Osaka Makes Much-anticipated Return, Biles Targets Olympic History
Japan's Naomi Osaka, star of the Tokyo Olympics' opening ceremony, returns from her self-imposed tennis exile on Sunday as US legend Simone Biles sets about equalling the all-time record for gymnastics gold medals.
Australian Open champion Osaka has not played since May, when she walked out of Roland Garros saying that media commitments were harming her mental health.
But she appeared buoyant after lighting the Olympic cauldron on Friday, and will expect a warm welcome in Tokyo even if fans are barred because of coronavirus restrictions.
Firing up the cauldron was "undoubtedly the greatest athletic achievement and honor I will ever have in my life", tweeted Osaka, who plays China's Zheng Saisai in the first round.
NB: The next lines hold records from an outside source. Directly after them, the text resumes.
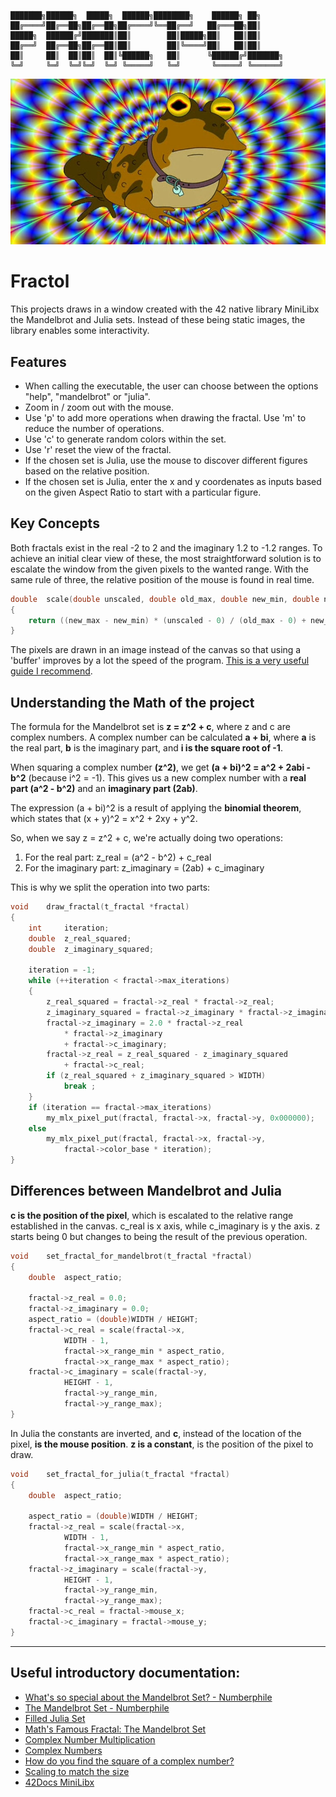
 ```
███████╗██████╗  █████╗  ██████╗████████╗    ██████╗ ██╗     
██╔════╝██╔══██╗██╔══██╗██╔════╝╚══██╔══╝   ██╔═══██╗██║     
█████╗  ██████╔╝███████║██║        ██║█████╗██║   ██║██║     
██╔══╝  ██╔══██╗██╔══██║██║        ██║╚════╝██║   ██║██║     
██║     ██║  ██║██║  ██║╚██████╗   ██║      ╚██████╔╝███████╗
╚═╝     ╚═╝  ╚═╝╚═╝  ╚═╝ ╚═════╝   ╚═╝       ╚═════╝ ╚══════╝
```

![Hipnosapo](img/hipnosapo-min.jpeg)

# Fractol

This projects draws in a window created with the 42 native library MiniLibx the Mandelbrot and Julia sets. Instead of these being static images, the library enables some interactivity.

## Features
- When calling the executable, the user can choose between the options "help", "mandelbrot" or "julia".
-  Zoom in / zoom out with the mouse.
-  Use 'p' to add more operations when drawing the fractal. Use 'm' to reduce the number of operations.
-  Use 'c' to generate random colors within the set.
-  Use 'r' reset the view of the fractal.
-  If the chosen set is Julia, use the mouse to discover different figures based on the relative position.
-  If the chosen set is Julia, enter the x and y coordenates as inputs based on the given Aspect Ratio to start with a particular figure.
  
## Key Concepts
Both fractals exist in the real -2 to 2 and the imaginary 1.2 to -1.2 ranges.
To achieve an initial clear view of these, the most straightforward solution is to escalate the window from the given pixels to the wanted range. With the same rule of three, the relative position of the mouse is found in real time.

```c
double	scale(double unscaled, double old_max, double new_min, double new_max)
{
	return ((new_max - new_min) * (unscaled - 0) / (old_max - 0) + new_min);
}
```
The pixels are drawn in an image instead of the canvas so that using a 'buffer' improves by a lot the speed of the program. [This is a very useful guide I recommend](https://harm-smits.github.io/42docs/libs/minilibx/getting_started.html#writing-pixels-to-a-image).

## Understanding the Math of the project
The formula for the Mandelbrot set is **z = z^2 + c**, where z and c are complex numbers.
A complex number can be calculated **a + bi**, where **a** is the real part, **b** is the imaginary part, and **i is the square root of -1**.

When squaring a complex number **(z^2)**, we get **(a + bi)^2 = a^2 + 2abi - b^2** (because i^2 = -1).
This gives us a new complex number with a **real part (a^2 - b^2)** and an **imaginary part (2ab)**.

The expression (a + bi)^2 is a result of applying the **binomial theorem**, which states that (x + y)^2 = x^2 + 2xy + y^2.

So, when we say z = z^2 + c, we're actually doing two operations:
1. For the real part: z_real = (a^2 - b^2) + c_real
2. For the imaginary part: z_imaginary = (2ab) + c_imaginary

This is why we split the operation into two parts:
```c
void	draw_fractal(t_fractal *fractal)
{
	int		iteration;
	double	z_real_squared;
	double	z_imaginary_squared;

	iteration = -1;
	while (++iteration < fractal->max_iterations)
	{
		z_real_squared = fractal->z_real * fractal->z_real;
		z_imaginary_squared = fractal->z_imaginary * fractal->z_imaginary;
		fractal->z_imaginary = 2.0 * fractal->z_real
			* fractal->z_imaginary
			+ fractal->c_imaginary;
		fractal->z_real = z_real_squared - z_imaginary_squared
			+ fractal->c_real;
		if (z_real_squared + z_imaginary_squared > WIDTH)
			break ;
	}
	if (iteration == fractal->max_iterations)
		my_mlx_pixel_put(fractal, fractal->x, fractal->y, 0x000000);
	else
		my_mlx_pixel_put(fractal, fractal->x, fractal->y,
			fractal->color_base * iteration);
}
```

## Differences between Mandelbrot and Julia

**c is the position of the pixel**, which is escalated to the relative range established in the canvas. c_real is x axis, while c_imaginary is y the axis.
z starts being 0 but changes to being the result of the previous operation.

```c
void	set_fractal_for_mandelbrot(t_fractal *fractal)
{
	double	aspect_ratio;

	fractal->z_real = 0.0;
	fractal->z_imaginary = 0.0;
	aspect_ratio = (double)WIDTH / HEIGHT;
	fractal->c_real = scale(fractal->x,
			WIDTH - 1,
			fractal->x_range_min * aspect_ratio,
			fractal->x_range_max * aspect_ratio);
	fractal->c_imaginary = scale(fractal->y,
			HEIGHT - 1,
			fractal->y_range_min,
			fractal->y_range_max);
}
```

In Julia the constants are inverted, and **c**, instead of the location of the pixel, **is the mouse position**. **z is a constant**, is the position of the pixel to draw.
```c
void	set_fractal_for_julia(t_fractal *fractal)
{
	double	aspect_ratio;

	aspect_ratio = (double)WIDTH / HEIGHT;
	fractal->z_real = scale(fractal->x,
			WIDTH - 1,
			fractal->x_range_min * aspect_ratio,
			fractal->x_range_max * aspect_ratio);
	fractal->z_imaginary = scale(fractal->y,
			HEIGHT - 1,
			fractal->y_range_min,
			fractal->y_range_max);
	fractal->c_real = fractal->mouse_x;
	fractal->c_imaginary = fractal->mouse_y;
}
```

***

## Useful introductory documentation:

- [What's so special about the Mandelbrot Set? - Numberphile](https://www.youtube.com/watch?v=FFftmWSzgmk&list=PLt5AfwLFPxWL7NpD_DKO28XhS0Ugctkpu)
- [The Mandelbrot Set - Numberphile](https://www.youtube.com/watch?v=NGMRB4O922I)
- [Filled Julia Set](https://www.youtube.com/watch?v=oCkQ7WK7vuY)
- [Math's Famous Fractal: The Mandelbrot Set](https://www.youtube.com/watch?v=u9GAnW8xFJY)
- [Complex Number Multiplication](https://www.mathsisfun.com/algebra/complex-number-multiply.html)
- [Complex Numbers](https://www.mathsisfun.com/numbers/complex-numbers.html)
- [How do you find the square of a complex number?](https://www.quora.com/How-do-you-find-the-square-of-a-complex-number)
- [Scaling to match the size](https://stackoverflow.com/questions/17297296/scaling-to-match-the-size)
- [42Docs MiniLibx](https://harm-smits.github.io/42docs/libs/minilibx)
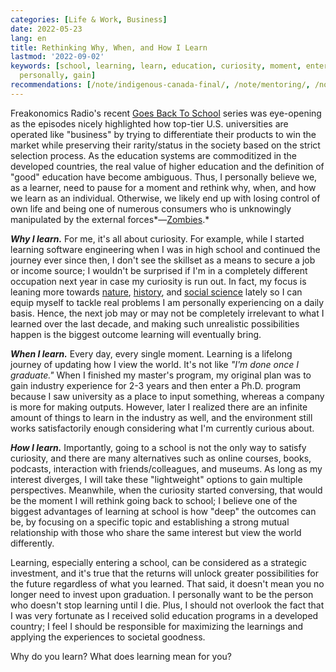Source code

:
 ```yaml
---
categories: [Life & Work, Business]
date: 2022-05-23
lang: en
title: Rethinking Why, When, and How I Learn
lastmod: '2022-09-02'
keywords: [school, learning, learn, education, curiosity, moment, enter, possibilities,
  personally, gain]
recommendations: [/note/indigenous-canada-final/, /note/mentoring/, /note/td-to-amazon/]
---
```


Freakonomics Radio's recent [Goes Back To School](https://freakonomics.com/podcast-tag/freakonomics-radio-goes-back-to-school/) series was eye-opening as the episodes nicely highlighted how top-tier U.S. universities are operated like "business" by trying to differentiate their products to win the market while preserving their rarity/status in the society based on the strict selection process. As the education systems are commoditized in the developed countries, the real value of higher education and the definition of "good" education have become ambiguous. Thus, I personally believe we, as a learner, need to pause for a moment and rethink why, when, and how we learn as an individual. Otherwise, we likely end up with losing control of own life and being one of numerous consumers who is unknowingly manipulated by the external forces*&mdash;[Zombies](/note/autonomy-vs-algorithmic-recommendation/).*

***Why I learn.*** For me, it's all about curiosity. For example, while I started learning software engineering when I was in high school and continued the journey ever since then, I don't see the skillset as a means to secure a job or income source; I wouldn't be surprised if I'm in a completely different occupation next year in case my curiosity is run out. In fact, my focus is leaning more towards [nature](/note/sustainable-capitalism/), [history](/note/indigenous-canada-mid-term/), and [social science](/note/ethics-and-relationship/) lately so I can equip myself to tackle real problems I am personally experiencing on a daily basis. Hence, the next job may or may not be completely irrelevant to what I learned over the last decade, and making such unrealistic possibilities happen is the biggest outcome learning will eventually bring.

***When I learn.*** Every day, every single moment. Learning is a lifelong journey of updating how I view the world. It's not like *"I'm done once I graduate."* When I finished my master's program, my original plan was to gain industry experience for 2-3 years and then enter a Ph.D. program because I saw university as a place to input something, whereas a company is more for making outputs. However, later I realized there are an infinite amount of things to learn in the industry as well, and the environment still works satisfactorily enough considering what I'm currently curious about.

***How I learn.*** Importantly, going to a school is not the only way to satisfy curiosity, and there are many alternatives such as online courses, books, podcasts, interaction with friends/colleagues, and museums. As long as my interest diverges, I will take these "lightweight" options to gain multiple perspectives. Meanwhile, when the curiosity started conversing, that would be the moment I will rethink going back to school; I believe one of the biggest advantages of learning at school is how "deep" the outcomes can be, by focusing on a specific topic and establishing a strong mutual relationship with those who share the same interest but view the world differently.

Learning, especially entering a school, can be considered as a strategic investment, and it's true that the returns will unlock greater possibilities for the future regardless of what you learned. That said, it doesn't mean you no longer need to invest upon graduation. I personally want to be the person who doesn't stop learning until I die. Plus, I should not overlook the fact that I was very fortunate as I received solid education programs in a developed country; I feel I should be responsible for maximizing the learnings and applying the experiences to societal goodness.

Why do you learn? What does learning mean for you?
Other highlights on day two, with 18 gold medals in play, include the men's 400m individual medley swimming final, after Japanese world champion Daiya Seto's shock exit in the heats, and the women's final featuring Hungarian medal machine Katinka Hosszu.
The first Olympic skateboarding champion will be crowned, with America's Nyjah Huston and Japan's Yuto Horigome fierce rivals in the men's street competition, while surfing also makes its Games debut.
A formidable USA team led by Kevin Durant take on France in basketball, and Dutch two-time world champion Anna van der Breggen will target back-to-back golds in the women's cycling road race.
The Ariake Gymnastics Centre will be the setting as Biles, 24, starts her bid to become the first woman in more than half-a-century to retain the all-around title.
The American could leave Tokyo with a career haul of nine Olympic gold medals, equalling the record set by Soviet gymnast Larisa Latynina in Tokyo in 1964.
Biles has not lost an all-around competition since 2013, an eight-year era that has encompassed 19 world championship titles and four Olympic golds.
In acknowledgement of her domination, Biles has become the first athlete to be awarded their own emoji on Twitter: a goat in a leotard symbolising her status as the G.O.A.T., or greatest of all time.
"I just hope that kids growing up watching this don't or aren't ashamed of being good at whatever they do," she said in a recent interview.
The inaugural men's surfing could be spectacular with a tropical cyclone set to whip up big waves at Tsurigasaki Beach, 100 kilometres (60 miles) west of Tokyo.
Brazil's Italo Ferreira, who learned to surf standing on the foam boxes his father sold fish from, will start as one of the favourites.
"Each victory gives you a lot of grit, a lot of perseverance, that makes you more professional and gives you more desire to win," the 2019 world champion told AFP.